A farne le spese le persone comuni, specie i giovani. Quelli che per istinto e curiosità vorrebbero sempre muoversi, e conoscere il mondo. Sono stati loro i primi a cercare di ristabilire i contatti con la città, nel dopoguerra. Ma poi è venuto quel 13 agosto del 2003, quando due di loro sono stati uccisi a fucilate mentre giocavano al fiume. Con la loro vita se n'è andato anche il sogno di un centro giovanile che riunisse albanesi, serbi e chiunque altro.

Soprattutto le istituzioni, come il sindaco e il direttore didattico, hanno sempre rifiutato qualsiasi contatto ufficiale con la città. Un misto di paura e interesse, ma comunque irremovibile. Anche quando, col tempo, la tensione è calata, i check point sono stati tolti e la gente ha ricominciato un po' a muoversi. Personalmente magari vanno anche in città a fare affari, ma in rappresentanza della scuola è sempre stato impossibile coinvolgerli. Perfino per un viaggio in Trentino che pure, per chi vive semi-rinchiuso, è più che desiderabile.

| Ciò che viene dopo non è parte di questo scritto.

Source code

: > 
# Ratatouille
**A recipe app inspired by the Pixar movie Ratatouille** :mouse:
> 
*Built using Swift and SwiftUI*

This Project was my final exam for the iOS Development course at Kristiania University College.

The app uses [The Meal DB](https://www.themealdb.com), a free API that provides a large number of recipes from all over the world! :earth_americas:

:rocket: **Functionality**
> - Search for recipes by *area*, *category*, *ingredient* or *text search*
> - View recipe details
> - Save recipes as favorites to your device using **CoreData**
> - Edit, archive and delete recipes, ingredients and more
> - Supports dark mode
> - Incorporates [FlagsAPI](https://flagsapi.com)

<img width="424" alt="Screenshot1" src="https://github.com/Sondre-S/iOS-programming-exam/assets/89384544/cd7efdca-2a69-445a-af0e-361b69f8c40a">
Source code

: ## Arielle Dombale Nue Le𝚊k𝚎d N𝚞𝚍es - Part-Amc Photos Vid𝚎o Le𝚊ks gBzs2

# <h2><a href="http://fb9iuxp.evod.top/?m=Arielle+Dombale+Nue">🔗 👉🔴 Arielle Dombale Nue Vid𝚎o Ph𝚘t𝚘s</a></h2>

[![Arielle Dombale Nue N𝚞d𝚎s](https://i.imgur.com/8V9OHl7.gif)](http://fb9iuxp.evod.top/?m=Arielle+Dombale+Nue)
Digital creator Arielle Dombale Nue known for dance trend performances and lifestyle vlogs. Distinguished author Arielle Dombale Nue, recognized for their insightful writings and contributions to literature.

Ecco perché l'incontro di venerdì scorso non è stato un evento normale. Certo, non è nemmeno un fatto che cambierà da solo la vita delle due comunità. Però è un tassello, nel lento e difficile percorso verso almeno la coesistenza delle diversità, in una terra che come l'Europa intera è fondata sulle differenze. Per raggiungerlo, ci sono voluti diciotto mesi di impegno di una volontaria in servizio civile con la Provincia, affiancata da personale locale. Ma prima sette anni di presenza continuativa dell'Operazione Colomba, volontari che hanno vissuto fino al 2010 nel villaggio fianco a fianco con le persone. E prima ancora tutti i progetti e gli scambi delle associazioni raccolte nel Tavolo Trentino con il Kossovo, col supporto della Provincia e di vari donatori. Indietro fino all'intervento d'emergenza della Protezione civile a Kukes, nel lontano 1999. Tredici anni di passione e impegno, perché quegli studenti potessero fare sette chilometri.

E' uno sforzo rilevante in persone, in tempo, anche in denaro. L'alternativa però sarebbe lasciare i giovani kossovari crescere nei loro mondi paralleli. E preparare la prossima guerra, che costerebbe a tutta l'Europa infinitamente di più.